(Dataset entries)
■ ■ ■ ■ ■ ■ ■
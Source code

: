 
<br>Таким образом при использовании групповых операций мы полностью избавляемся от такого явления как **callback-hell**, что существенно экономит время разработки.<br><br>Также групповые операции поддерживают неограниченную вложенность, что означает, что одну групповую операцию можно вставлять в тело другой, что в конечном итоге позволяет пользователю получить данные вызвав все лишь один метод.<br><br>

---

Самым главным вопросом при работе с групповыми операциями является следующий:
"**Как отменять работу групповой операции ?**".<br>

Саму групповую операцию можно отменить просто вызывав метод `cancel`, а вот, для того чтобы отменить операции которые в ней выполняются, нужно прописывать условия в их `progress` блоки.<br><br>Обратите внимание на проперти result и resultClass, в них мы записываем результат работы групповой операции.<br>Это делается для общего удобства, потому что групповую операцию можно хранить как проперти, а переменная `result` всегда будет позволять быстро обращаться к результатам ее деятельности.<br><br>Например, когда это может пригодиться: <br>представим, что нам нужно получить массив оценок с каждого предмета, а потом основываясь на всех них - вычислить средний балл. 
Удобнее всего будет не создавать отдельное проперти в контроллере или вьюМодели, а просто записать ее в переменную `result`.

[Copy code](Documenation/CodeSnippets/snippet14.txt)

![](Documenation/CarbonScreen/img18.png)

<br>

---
■ ■ ■ ■ ■ ■ ■
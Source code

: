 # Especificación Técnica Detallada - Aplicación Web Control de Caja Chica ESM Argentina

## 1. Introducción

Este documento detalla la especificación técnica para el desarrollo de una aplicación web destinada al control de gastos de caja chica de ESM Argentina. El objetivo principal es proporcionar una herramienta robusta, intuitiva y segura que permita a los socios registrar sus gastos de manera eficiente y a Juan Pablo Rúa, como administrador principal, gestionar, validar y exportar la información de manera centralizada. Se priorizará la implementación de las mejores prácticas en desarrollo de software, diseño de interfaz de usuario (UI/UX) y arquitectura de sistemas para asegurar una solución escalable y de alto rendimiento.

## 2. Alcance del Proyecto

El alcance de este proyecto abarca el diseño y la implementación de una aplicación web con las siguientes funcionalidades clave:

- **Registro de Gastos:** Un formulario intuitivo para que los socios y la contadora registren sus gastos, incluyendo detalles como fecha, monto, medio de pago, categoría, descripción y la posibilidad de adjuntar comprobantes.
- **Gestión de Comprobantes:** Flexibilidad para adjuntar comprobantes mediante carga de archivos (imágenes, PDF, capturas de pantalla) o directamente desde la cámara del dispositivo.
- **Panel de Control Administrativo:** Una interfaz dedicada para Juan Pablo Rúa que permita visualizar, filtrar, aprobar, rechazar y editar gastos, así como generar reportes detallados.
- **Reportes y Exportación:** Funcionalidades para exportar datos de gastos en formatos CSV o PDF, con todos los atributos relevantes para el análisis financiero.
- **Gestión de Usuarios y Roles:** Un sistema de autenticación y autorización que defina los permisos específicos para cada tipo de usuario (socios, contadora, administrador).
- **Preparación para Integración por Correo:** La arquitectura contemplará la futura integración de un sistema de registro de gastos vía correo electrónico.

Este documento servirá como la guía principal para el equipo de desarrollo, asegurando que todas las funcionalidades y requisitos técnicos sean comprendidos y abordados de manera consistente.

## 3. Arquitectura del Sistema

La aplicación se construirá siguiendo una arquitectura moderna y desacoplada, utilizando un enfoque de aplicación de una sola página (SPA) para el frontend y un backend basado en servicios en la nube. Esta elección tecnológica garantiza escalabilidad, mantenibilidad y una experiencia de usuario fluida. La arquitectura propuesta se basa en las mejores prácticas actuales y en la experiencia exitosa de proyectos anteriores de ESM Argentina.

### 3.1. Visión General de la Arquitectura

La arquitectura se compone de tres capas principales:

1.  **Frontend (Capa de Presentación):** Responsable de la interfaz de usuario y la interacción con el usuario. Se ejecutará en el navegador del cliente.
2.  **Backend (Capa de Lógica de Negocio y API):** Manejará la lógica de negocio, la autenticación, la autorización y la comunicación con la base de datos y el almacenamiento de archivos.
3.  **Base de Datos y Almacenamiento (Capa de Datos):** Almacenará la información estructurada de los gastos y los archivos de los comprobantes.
■ ■ ■ ■ ■ ■ ■
**WHAT TO DO:**
What lines in the entries above include the string "операции"? Return each one.

**RESULT OF THIS TASK:**
<br>Таким образом при использовании групповых операций мы полностью избавляемся от такого явления как **callback-hell**, что существенно экономит время разработки.<br><br>Также групповые операции поддерживают неограниченную вложенность, что означает, что одну групповую операцию можно вставлять в тело другой, что в конечном итоге позволяет пользователю получить данные вызвав все лишь один метод.<br><br>
"**Как отменять работу групповой операции ?**".<br>
Саму групповую операцию можно отменить просто вызывав метод `cancel`, а вот, для того чтобы отменить операции которые в ней выполняются, нужно прописывать условия в их `progress` блоки.<br><br>Обратите внимание на проперти result и resultClass, в них мы записываем результат работы групповой операции.<br>Это делается для общего удобства, потому что групповую операцию можно хранить как проперти, а переменная `result` всегда будет позволять быстро обращаться к результатам ее деятельности.<br><br>Например, когда это может пригодиться: <br>представим, что нам нужно получить массив оценок с каждого предмета, а потом основываясь на всех них - вычислить средний балл. 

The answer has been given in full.